Pflegekasse zeigt 4.180€ Zuschuss. Umzugskosten bei Pflegegrad 3 werden so erleichtert. Umzugskartons und ein Rollator sind zu sehen.

Ein Umzug mit Pflegegrad 3 ist selten nur eine Frage des Transports. In der Praxis geht es fast immer um eine Mischung aus Wohnungswechsel, Barrierefreiheit, Kaution, Helferkosten und der Frage, welche Posten die Pflegekasse überhaupt anerkennt. Ich ordne hier klar ein, was bezuschusst werden kann, welche Ausgaben meist privat bleiben und wie man den Antrag so stellt, dass unnötige Kosten nicht am Ende doch am eigenen Budget hängen bleiben.

Die wichtigsten Fakten auf einen Blick

  • Die Pflegekasse bezahlt den Umzug selbst meist nicht, fördert aber wohnumfeldverbessernde Maßnahmen mit bis zu 4.180 Euro je Maßnahme.
  • Bei Pflegegrad 3 ist dieser Zuschuss genauso hoch wie bei Pflegegrad 1, 2, 4 oder 5.
  • Aktuell stehen bei Pflegegrad 3 monatlich 599 Euro Pflegegeld und 1.497 Euro Pflegesachleistungen zur Verfügung.
  • Zusätzlich gibt es 131 Euro Entlastungsbetrag pro Monat für anerkannte Alltags- und Entlastungsleistungen.
  • Wer in eine Pflege-Wohngemeinschaft zieht, kann unter Umständen weitere Förderungen nutzen.
  • Der Antrag sollte vor dem Umbau oder vor der Maßnahme gestellt werden, nicht erst danach.

Was die Pflegekasse bei einem Umzug tatsächlich übernimmt

Ich trenne bei diesem Thema immer sauber zwischen Umzugskosten und Wohnungsanpassung.

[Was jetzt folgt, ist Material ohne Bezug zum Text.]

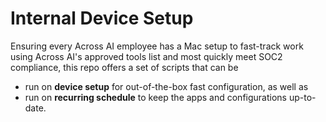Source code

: # Internal Device Setup

Ensuring every Across AI employee has a Mac setup to fast-track work using Across AI's approved tools list and most quickly meet SOC2 compliance, this repo offers a set of scripts that can be 
* run on **device setup** for out-of-the-box fast configuration, as well as 
* run on **recurring schedule** to keep the apps and configurations up-to-date.

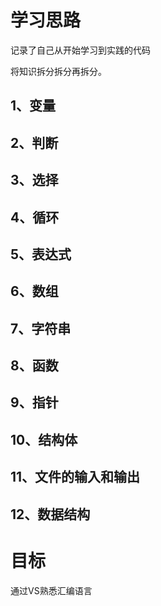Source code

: # 学习思路

记录了自己从开始学习到实践的代码

将知识拆分拆分再拆分。

## 1、变量
## 2、判断
## 3、选择
## 4、循环
## 5、表达式
## 6、数组
## 7、字符串
## 8、函数
## 9、指针
## 10、结构体
## 11、文件的输入和输出
## 12、数据结构


# 目标

通过VS熟悉汇编语言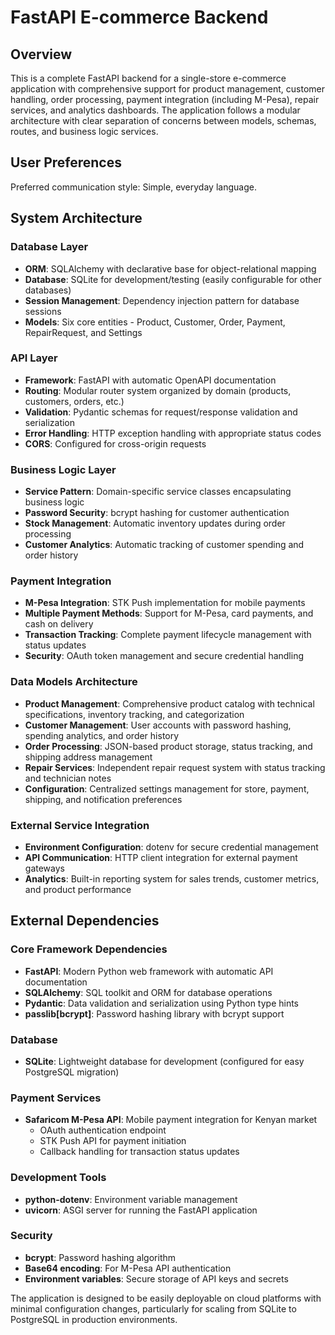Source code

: # FastAPI E-commerce Backend

## Overview

This is a complete FastAPI backend for a single-store e-commerce application with comprehensive support for product management, customer handling, order processing, payment integration (including M-Pesa), repair services, and analytics dashboards. The application follows a modular architecture with clear separation of concerns between models, schemas, routes, and business logic services.

## User Preferences

Preferred communication style: Simple, everyday language.

## System Architecture

### Database Layer
- **ORM**: SQLAlchemy with declarative base for object-relational mapping
- **Database**: SQLite for development/testing (easily configurable for other databases)
- **Session Management**: Dependency injection pattern for database sessions
- **Models**: Six core entities - Product, Customer, Order, Payment, RepairRequest, and Settings

### API Layer
- **Framework**: FastAPI with automatic OpenAPI documentation
- **Routing**: Modular router system organized by domain (products, customers, orders, etc.)
- **Validation**: Pydantic schemas for request/response validation and serialization
- **Error Handling**: HTTP exception handling with appropriate status codes
- **CORS**: Configured for cross-origin requests

### Business Logic Layer
- **Service Pattern**: Domain-specific service classes encapsulating business logic
- **Password Security**: bcrypt hashing for customer authentication
- **Stock Management**: Automatic inventory updates during order processing
- **Customer Analytics**: Automatic tracking of customer spending and order history

### Payment Integration
- **M-Pesa Integration**: STK Push implementation for mobile payments
- **Multiple Payment Methods**: Support for M-Pesa, card payments, and cash on delivery
- **Transaction Tracking**: Complete payment lifecycle management with status updates
- **Security**: OAuth token management and secure credential handling

### Data Models Architecture
- **Product Management**: Comprehensive product catalog with technical specifications, inventory tracking, and categorization
- **Customer Management**: User accounts with password hashing, spending analytics, and order history
- **Order Processing**: JSON-based product storage, status tracking, and shipping address management
- **Repair Services**: Independent repair request system with status tracking and technician notes
- **Configuration**: Centralized settings management for store, payment, shipping, and notification preferences

### External Service Integration
- **Environment Configuration**: dotenv for secure credential management
- **API Communication**: HTTP client integration for external payment gateways
- **Analytics**: Built-in reporting system for sales trends, customer metrics, and product performance

## External Dependencies

### Core Framework Dependencies
- **FastAPI**: Modern Python web framework with automatic API documentation
- **SQLAlchemy**: SQL toolkit and ORM for database operations
- **Pydantic**: Data validation and serialization using Python type hints
- **passlib[bcrypt]**: Password hashing library with bcrypt support

### Database
- **SQLite**: Lightweight database for development (configured for easy PostgreSQL migration)

### Payment Services
- **Safaricom M-Pesa API**: Mobile payment integration for Kenyan market
  - OAuth authentication endpoint
  - STK Push API for payment initiation
  - Callback handling for transaction status updates

### Development Tools
- **python-dotenv**: Environment variable management
- **uvicorn**: ASGI server for running the FastAPI application

### Security
- **bcrypt**: Password hashing algorithm
- **Base64 encoding**: For M-Pesa API authentication
- **Environment variables**: Secure storage of API keys and secrets

The application is designed to be easily deployable on cloud platforms with minimal configuration changes, particularly for scaling from SQLite to PostgreSQL in production environments.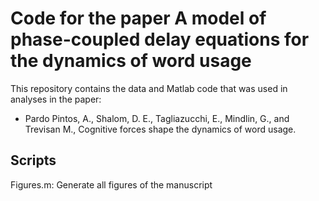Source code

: # Code for the paper A model of phase-coupled delay equations for the dynamics of word usage

This repository contains the data and Matlab code that was used in analyses in the paper:

- Pardo Pintos, A., Shalom, D. E., Tagliazucchi, E., Mindlin, G., and Trevisan M., Cognitive forces shape the dynamics of word usage.

## Scripts

Figures.m: Generate all figures of the manuscript
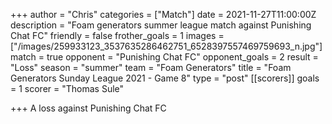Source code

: +++
author = "Chris"
categories = ["Match"]
date = 2021-11-27T11:00:00Z
description = "Foam generators summer league match against Punishing Chat FC"
friendly = false
frother_goals = 1
images = ["/images/259933123_3537635286462751_6528397557469759693_n.jpg"]
match = true
opponent = "Punishing Chat FC"
opponent_goals = 2
result = "Loss"
season = "summer"
team = "Foam Generators"
title = "Foam Generators Sunday League 2021 - Game 8"
type = "post"
[[scorers]]
goals = 1
scorer = "Thomas Sule"

+++
A loss against Punishing Chat FC

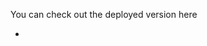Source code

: 

You can check out the deployed version here
- [Mobile App]:([https://dainty-taiyaki-abcd9f.netlify.app/])

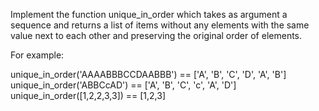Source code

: Implement the function unique_in_order which takes as argument a sequence and returns a list of items without any elements with the same value next to each other and preserving the original order of elements.

For example:

unique_in_order('AAAABBBCCDAABBB') == ['A', 'B', 'C', 'D', 'A', 'B']
unique_in_order('ABBCcAD') == ['A', 'B', 'C', 'c', 'A', 'D']
unique_in_order([1,2,2,3,3]) == [1,2,3]
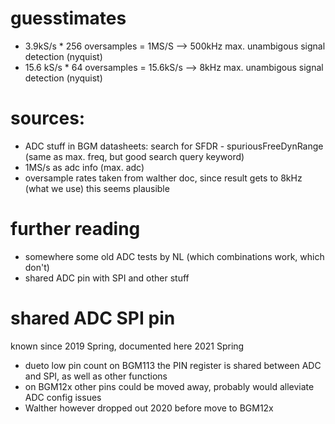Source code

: # guesstimates
- 3.9kS/s * 256 oversamples = 1MS/S --> 500kHz max. unambigous signal detection (nyquist)
- 15.6 kS/s * 64 oversamples = 15.6kS/s --> 8kHz max. unambigous signal detection (nyquist)

# sources:
- ADC stuff in BGM datasheets: search for SFDR - spuriousFreeDynRange (same as max. freq, but good search query keyword)
- 1MS/s as adc info (max. adc)
- oversample rates taken from walther doc, since result gets to 8kHz (what we use) this seems plausible

# further reading
- somewhere some old ADC tests by NL (which combinations work, which don't)
- shared ADC pin with SPI and other stuff

# shared ADC SPI pin
known since 2019 Spring, documented here 2021 Spring
- dueto low pin count on BGM113 the PIN register is shared between ADC and SPI, as well as other functions
- on BGM12x other pins could be moved away, probably would alleviate ADC config issues
- Walther however dropped out 2020 before move to BGM12x
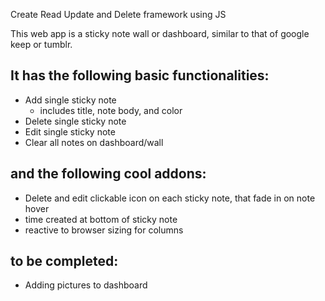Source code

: Create Read Update and Delete framework using JS

This web app is a sticky note wall or dashboard, similar to that of google keep or tumblr.

 ## It has the following basic functionalities:
- Add single sticky note
	- includes title, note body, and color
- Delete single sticky note
- Edit single sticky note
- Clear all notes on dashboard/wall

 ## and the following cool addons:
- Delete and edit clickable icon on each sticky note, that fade in on note hover
- time created at bottom of sticky note
- reactive to browser sizing for columns

 ## to be completed:
 - Adding pictures to dashboard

Der Transport der Möbel, das Packmaterial, die Spedition, ein Halteverbot vor dem Haus oder die Endreinigung der alten Wohnung sind in der Regel private Ausgaben. Genau dafür zahlt die Pflegeversicherung normalerweise nicht.

Gefördert werden stattdessen Maßnahmen, die das Wohnumfeld pflegegerecht machen. Das kann ein barrierefreies Bad sein, eine Türverbreiterung, ein fester Handlauf, der Abbau von Schwellen oder der Einbau fest installierter Hilfen. Das Bundesgesundheitsministerium nennt dafür aktuell bis zu 4.180 Euro je Maßnahme. Bei mehreren pflegebedürftigen Personen in einem Haushalt kann der Gesamtbetrag deutlich höher ausfallen.

Kostenblock Typische Einordnung Pflegekasse
Transport, Spedition, Tragehilfe klassische Umzugskosten meist nein
Halteverbotszone, Kartons, Schutzmaterial organisatorische Umzugskosten meist nein
Renovierung der alten Wohnung abhängig vom Mietvertrag und Zustand meist nein
Badumbau, Türverbreiterung, Rampen, Schwellenabbau wohnumfeldverbessernde Maßnahme oft ja, bis zur Fördergrenze
Feste technische Hilfen oder maßgefertigte Möbelanpassungen pflegerelevante Anpassung oft ja, im Einzelfall
Mietkaution Einzugskosten im neuen Mietverhältnis meist nein

Gerade die Kaution wird häufig unterschätzt: Nach deutschem Mietrecht kann sie bis zu drei Nettokaltmieten betragen und ist damit schnell einer der größten Einzelposten beim Wohnungswechsel. Genau deshalb lohnt es sich, den Wechsel nicht nur als Umzug, sondern als Gesamtentscheidung für die nächsten Jahre zu betrachten. Im nächsten Schritt geht es deshalb um die Kosten, die in der Praxis wirklich zusammenkommen.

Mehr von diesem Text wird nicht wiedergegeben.